Febbraio 22nd, 2018 Riccardo Fucile

LA SERA DEL 22 GENNAIO AGGREDIRONO AVVERSARI POLITICI   FERENDO CON UNA COLTELLATA UN GIOVANE… USCIRONO DALLA SEDE, ORA I VERTICI RISCHIANO IL REATO DI FAVOREGGIAMENTO

Sono al momento tre gli indagati per tentato omicidio in concorso per l’accoltellamento di un antifascista avvenuto la sera del 12 gennaio.
La vittima, D.M, 36 anni, stava attaccando dei manifesti insieme a un gruppo di attivisti a un centinaio di metri dalla sede di del partito di estrema destra in via Montevideo.
I tre indagati sono militanti di Casapound ma il loro numero sembra destinato a salire: la Digos sta procedendo in questi giorni a numerosi interrogatori e non è escluso che altri militanti, quasi tutti giovanissimi, siano indagati per lo stesso reato o che per loro si configuri l’ipotesi di favoreggiamento.

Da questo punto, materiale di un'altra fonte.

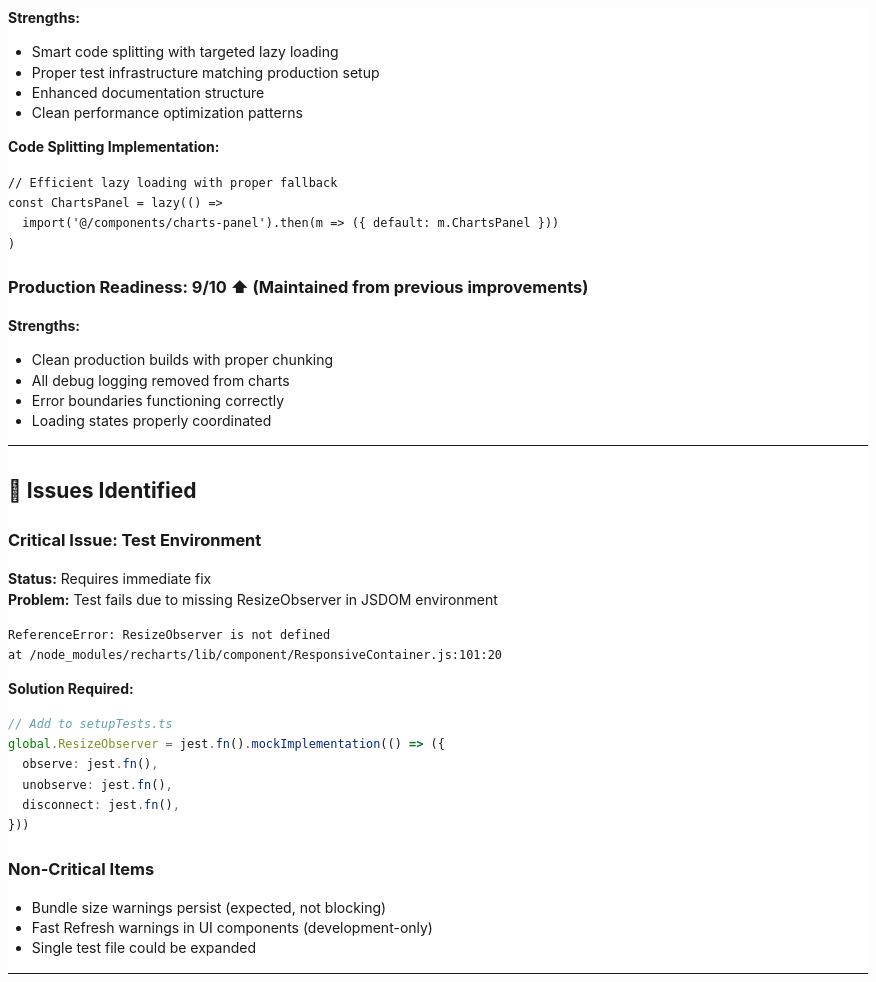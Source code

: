 **Strengths:**

- Smart code splitting with targeted lazy loading
- Proper test infrastructure matching production setup
- Enhanced documentation structure
- Clean performance optimization patterns

**Code Splitting Implementation:**

```tsx
// Efficient lazy loading with proper fallback
const ChartsPanel = lazy(() =>
  import('@/components/charts-panel').then(m => ({ default: m.ChartsPanel }))
)
```

### Production Readiness: 9/10 ⬆️ (Maintained from previous improvements)

**Strengths:**

- Clean production builds with proper chunking
- All debug logging removed from charts
- Error boundaries functioning correctly
- Loading states properly coordinated

---

## 🚨 Issues Identified

### Critical Issue: Test Environment

**Status:** Requires immediate fix  
**Problem:** Test fails due to missing ResizeObserver in JSDOM environment

```
ReferenceError: ResizeObserver is not defined
at /node_modules/recharts/lib/component/ResponsiveContainer.js:101:20
```

**Solution Required:**

```typescript
// Add to setupTests.ts
global.ResizeObserver = jest.fn().mockImplementation(() => ({
  observe: jest.fn(),
  unobserve: jest.fn(),
  disconnect: jest.fn(),
}))
```

### Non-Critical Items

- Bundle size warnings persist (expected, not blocking)
- Fast Refresh warnings in UI components (development-only)
- Single test file could be expanded

---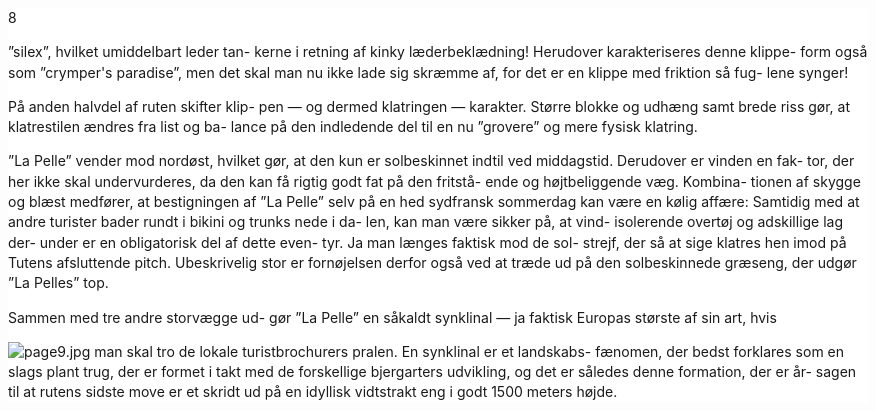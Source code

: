 8

”silex”, hvilket umiddelbart leder tan-
kerne i retning af kinky læderbeklædning!
Herudover karakteriseres denne klippe-
form også som ”crymper's paradise”, men
det skal man nu ikke lade sig skræmme af,
for det er en klippe med friktion så fug-
lene synger!

På anden halvdel af ruten skifter klip-
pen — og dermed klatringen — karakter.
Større blokke og udhæng samt brede riss
gør, at klatrestilen ændres fra list og ba-
lance på den indledende del til en nu
”grovere” og mere fysisk klatring.

”La Pelle” vender mod nordøst, hvilket
gør, at den kun er solbeskinnet indtil ved
middagstid. Derudover er vinden en fak-
tor, der her ikke skal undervurderes, da
den kan få rigtig godt fat på den fritstå-
ende og højtbeliggende væg. Kombina-
tionen af skygge og blæst medfører, at
bestigningen af ”La Pelle” selv på en hed
sydfransk sommerdag kan være en kølig
affære: Samtidig med at andre turister
bader rundt i bikini og trunks nede i da-
len, kan man være sikker på, at vind-
isolerende overtøj og adskillige lag der-
under er en obligatorisk del af dette even-
tyr. Ja man længes faktisk mod de sol-
strejf, der så at sige klatres hen imod på
Tutens afsluttende pitch. Ubeskrivelig
stor er fornøjelsen derfor også ved at
træde ud på den solbeskinnede græseng,
der udgør ”La Pelles” top.

Sammen med tre andre storvægge ud-
gør ”La Pelle” en såkaldt synklinal — ja
faktisk Europas største af sin art, hvis




![page9.jpg](/2002/DB-2002-6/page9.jpg)
man skal tro de lokale turistbrochurers
pralen. En synklinal er et landskabs-
fænomen, der bedst forklares som en
slags plant trug, der er formet i takt med
de forskellige bjergarters udvikling, og
det er således denne formation, der er år-
sagen til at rutens sidste move er et skridt
ud på en idyllisk vidtstrakt eng i godt
1500 meters højde.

Il gruppo quella sera intorno alle 23 era uscito compatto dalla sede di Casapound brandendo bottiglie, cinture e almeno un coltello per aggredire gli antifascisti che si trovavano in piazza Tommaseo: un attacco fulmineo, durato una decina di minuti.
Per metà  marzo intanto sono attesi i risultati della perizia medico legale che il sostituto procuratore Marco Zocco ha affidato al professor Luca Tajana dell’università  di Pavia che dovrà  analizzare la dinamica dell’aggressione e la tipologia della ferita. A seconda dell’esito della perizia non è escluso che il reato possa essere riformulato da tentato omicidio a lesioni.
L’antifascista è stato colpito da un fendente, che ha squarciato il giubbotto e un pesante maglione, nella parte bassa della schiena ma era riuscito a fuggire e solo quando aveva raggiunto gli amici in un luogo sicuro si era accorto del sangue e della ferita.
Sentito come parte offesa il trentaseienne non era riuscito a riconoscere l’aggressore, ma gli accertamenti tecnici della sezione investigativa della Digos hanno consentito di arrivare a una svolta nelle indagini a partire dal gruppo che ha preso parte all’aggressione.